Submitted to: Proteomics
Publication Type: Peer Reviewed Journal
Publication Acceptance Date: February 5, 2006
Publication Date: November 1, 2006
Citation: Gunther, N.W., Nunez, A., Fortis, L.L., Solaiman, D. 2006. Proteomic based investigation of rhamnolipid production by Pseudomonas chlororaphis strain NRRL B-30761. Journal of Industrial Microbiology and Biotechnology 33:914-920. Interpretive Summary: The United States of America’s agricultural production of fats and oils currently exceeds the domestic demand for these commodities. In addition, increasing competition in the export market for these agricultural materials has resulted in a significant decline in the potential value of this resource. Our previous research detailed the discovery of a non-pathogenic bacterium harmless to humans, animals, and plants that is capable of making a valuable biosurfactant. Previous to our discovery the only known producers of this type of biosurfactant were disease-causing bacteria. Furthermore our bacterium was able to produce the biosurfactant while using a low value agricultural by-product as its sole food source and under less energy-requiring conditions than those of the pathogenic organisms. However, little is known about the biological processes by which this non-pathogenic organism produces the biosurfactant. This manuscript details our efforts to identify the proteins that the bacterium chooses to produce when it is actively manufacturing the biosurfactant. By knowing the proteins that the bacterium needs to make to produce the biosurfactants, we hope to increase our understanding of how the bacterium is able to make the biosurfactant. This hopefully will show us new ways we can encourage the bacterium to make even greater amounts of this useful product.
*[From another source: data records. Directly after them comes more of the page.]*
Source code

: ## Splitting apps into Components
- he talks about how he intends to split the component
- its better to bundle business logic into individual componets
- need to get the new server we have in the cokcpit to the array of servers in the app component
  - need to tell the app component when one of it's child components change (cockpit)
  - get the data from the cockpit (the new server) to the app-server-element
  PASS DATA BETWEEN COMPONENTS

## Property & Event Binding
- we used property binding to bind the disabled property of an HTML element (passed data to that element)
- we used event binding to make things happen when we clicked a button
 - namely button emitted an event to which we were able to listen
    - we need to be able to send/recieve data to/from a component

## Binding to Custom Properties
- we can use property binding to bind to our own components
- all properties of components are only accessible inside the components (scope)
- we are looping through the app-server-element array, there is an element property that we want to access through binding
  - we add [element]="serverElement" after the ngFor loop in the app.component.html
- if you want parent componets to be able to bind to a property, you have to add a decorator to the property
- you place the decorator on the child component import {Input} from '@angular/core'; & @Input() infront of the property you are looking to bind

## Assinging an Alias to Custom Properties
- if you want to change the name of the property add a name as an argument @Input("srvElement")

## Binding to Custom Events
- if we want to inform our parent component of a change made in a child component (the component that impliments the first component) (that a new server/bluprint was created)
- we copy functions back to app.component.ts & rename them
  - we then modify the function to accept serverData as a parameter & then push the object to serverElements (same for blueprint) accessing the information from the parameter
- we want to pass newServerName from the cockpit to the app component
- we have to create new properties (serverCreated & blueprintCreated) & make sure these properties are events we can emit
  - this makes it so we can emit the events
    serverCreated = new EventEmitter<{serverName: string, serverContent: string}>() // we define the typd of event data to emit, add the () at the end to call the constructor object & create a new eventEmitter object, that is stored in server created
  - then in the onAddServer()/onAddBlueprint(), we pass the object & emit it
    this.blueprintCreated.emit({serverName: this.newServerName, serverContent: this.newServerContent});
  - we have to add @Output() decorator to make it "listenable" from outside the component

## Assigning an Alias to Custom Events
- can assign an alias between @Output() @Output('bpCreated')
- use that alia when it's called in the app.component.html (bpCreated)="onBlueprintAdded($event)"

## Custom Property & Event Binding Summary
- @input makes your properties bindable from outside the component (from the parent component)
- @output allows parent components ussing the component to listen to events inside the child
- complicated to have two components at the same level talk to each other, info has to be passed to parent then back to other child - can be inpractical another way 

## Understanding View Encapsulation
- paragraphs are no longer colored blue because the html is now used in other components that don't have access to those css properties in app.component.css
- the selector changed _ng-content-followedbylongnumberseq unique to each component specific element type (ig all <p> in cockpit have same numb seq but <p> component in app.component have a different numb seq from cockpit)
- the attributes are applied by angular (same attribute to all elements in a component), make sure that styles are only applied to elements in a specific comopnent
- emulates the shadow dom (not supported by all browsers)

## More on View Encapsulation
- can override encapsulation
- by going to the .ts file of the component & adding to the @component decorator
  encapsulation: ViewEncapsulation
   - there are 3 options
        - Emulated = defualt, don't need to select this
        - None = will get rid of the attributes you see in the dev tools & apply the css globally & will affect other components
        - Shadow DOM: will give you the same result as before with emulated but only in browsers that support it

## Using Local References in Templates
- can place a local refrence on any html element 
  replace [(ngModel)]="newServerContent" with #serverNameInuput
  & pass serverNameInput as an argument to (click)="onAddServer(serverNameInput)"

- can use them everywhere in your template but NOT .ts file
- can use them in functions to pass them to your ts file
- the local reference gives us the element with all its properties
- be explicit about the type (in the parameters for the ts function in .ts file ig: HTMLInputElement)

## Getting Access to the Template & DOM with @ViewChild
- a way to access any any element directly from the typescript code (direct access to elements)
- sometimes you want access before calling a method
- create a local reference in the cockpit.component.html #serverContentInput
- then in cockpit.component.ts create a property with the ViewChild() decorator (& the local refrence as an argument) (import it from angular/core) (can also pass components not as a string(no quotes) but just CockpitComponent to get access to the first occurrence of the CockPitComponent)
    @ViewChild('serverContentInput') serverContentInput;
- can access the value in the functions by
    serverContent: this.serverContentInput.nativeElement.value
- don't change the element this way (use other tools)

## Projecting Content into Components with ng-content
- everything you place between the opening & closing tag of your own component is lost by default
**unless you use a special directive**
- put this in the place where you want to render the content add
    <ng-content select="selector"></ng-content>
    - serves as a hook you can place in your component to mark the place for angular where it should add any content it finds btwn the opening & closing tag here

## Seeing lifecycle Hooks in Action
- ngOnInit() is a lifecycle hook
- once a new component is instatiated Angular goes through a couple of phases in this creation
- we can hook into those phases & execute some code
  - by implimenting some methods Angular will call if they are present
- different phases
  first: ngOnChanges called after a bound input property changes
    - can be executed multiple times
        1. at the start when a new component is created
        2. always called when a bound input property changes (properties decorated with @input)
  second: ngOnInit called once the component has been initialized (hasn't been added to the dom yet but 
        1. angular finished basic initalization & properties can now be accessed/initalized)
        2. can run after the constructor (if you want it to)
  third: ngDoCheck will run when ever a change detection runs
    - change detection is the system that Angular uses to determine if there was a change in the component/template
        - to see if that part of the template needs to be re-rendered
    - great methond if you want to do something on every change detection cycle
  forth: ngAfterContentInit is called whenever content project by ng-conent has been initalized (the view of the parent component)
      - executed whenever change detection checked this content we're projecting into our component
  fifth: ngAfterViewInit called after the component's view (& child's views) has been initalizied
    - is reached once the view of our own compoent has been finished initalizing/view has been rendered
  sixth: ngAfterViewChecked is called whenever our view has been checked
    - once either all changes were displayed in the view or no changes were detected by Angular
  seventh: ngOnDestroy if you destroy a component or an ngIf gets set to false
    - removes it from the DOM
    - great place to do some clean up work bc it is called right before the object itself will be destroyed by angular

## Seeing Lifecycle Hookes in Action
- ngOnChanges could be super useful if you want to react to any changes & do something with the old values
Technical Abstract: We recently reported that a strain of the non-pathogenic bacterial species Pseudomonas chlororaphis was capable of producing the biosurfactant molecule, rhamnolipids. Previous to this report the organisms known to produce rhamnolipids were almost exclusively pathogens. Additionally the newly described P. chlororaphis strain produced rhamnolipids at room temperature in static minimal media cultures, as opposed to all previous reports of rhamnolipid production which occurred at elevated temperatures in mechanically agitated cultures. The non-pathogenic nature and energy-conserving production conditions make the P. chlororaphis strain an attractive candidate for commercial rhamnolipid production. However, little characterization of molecular/biochemical processes in P. chlororaphis have ever been reported. Therefore in order to achieve a greater understanding of the process by which P. chlororaphis produces rhamnolipids a survey of the proteins differentially expressed during rhamnolipid production was performed. Separation and measurement of the bacteria’s proteome was achieved using Beckman Coulter’s Proteome Lab PF2D capillary based protein fractionation system. Statistical analysis of the resulting data identified differentially expressed proteins and known orthologues of those proteins were identified using an AB 4700 Proteomics Analyzer mass spectrometer system. A list of proteins differentially expressed by P. chlororaphis strain NRRL B-30761 during rhamnolipid production was generated from this work, and confirmed through a repetition of the entire separation process.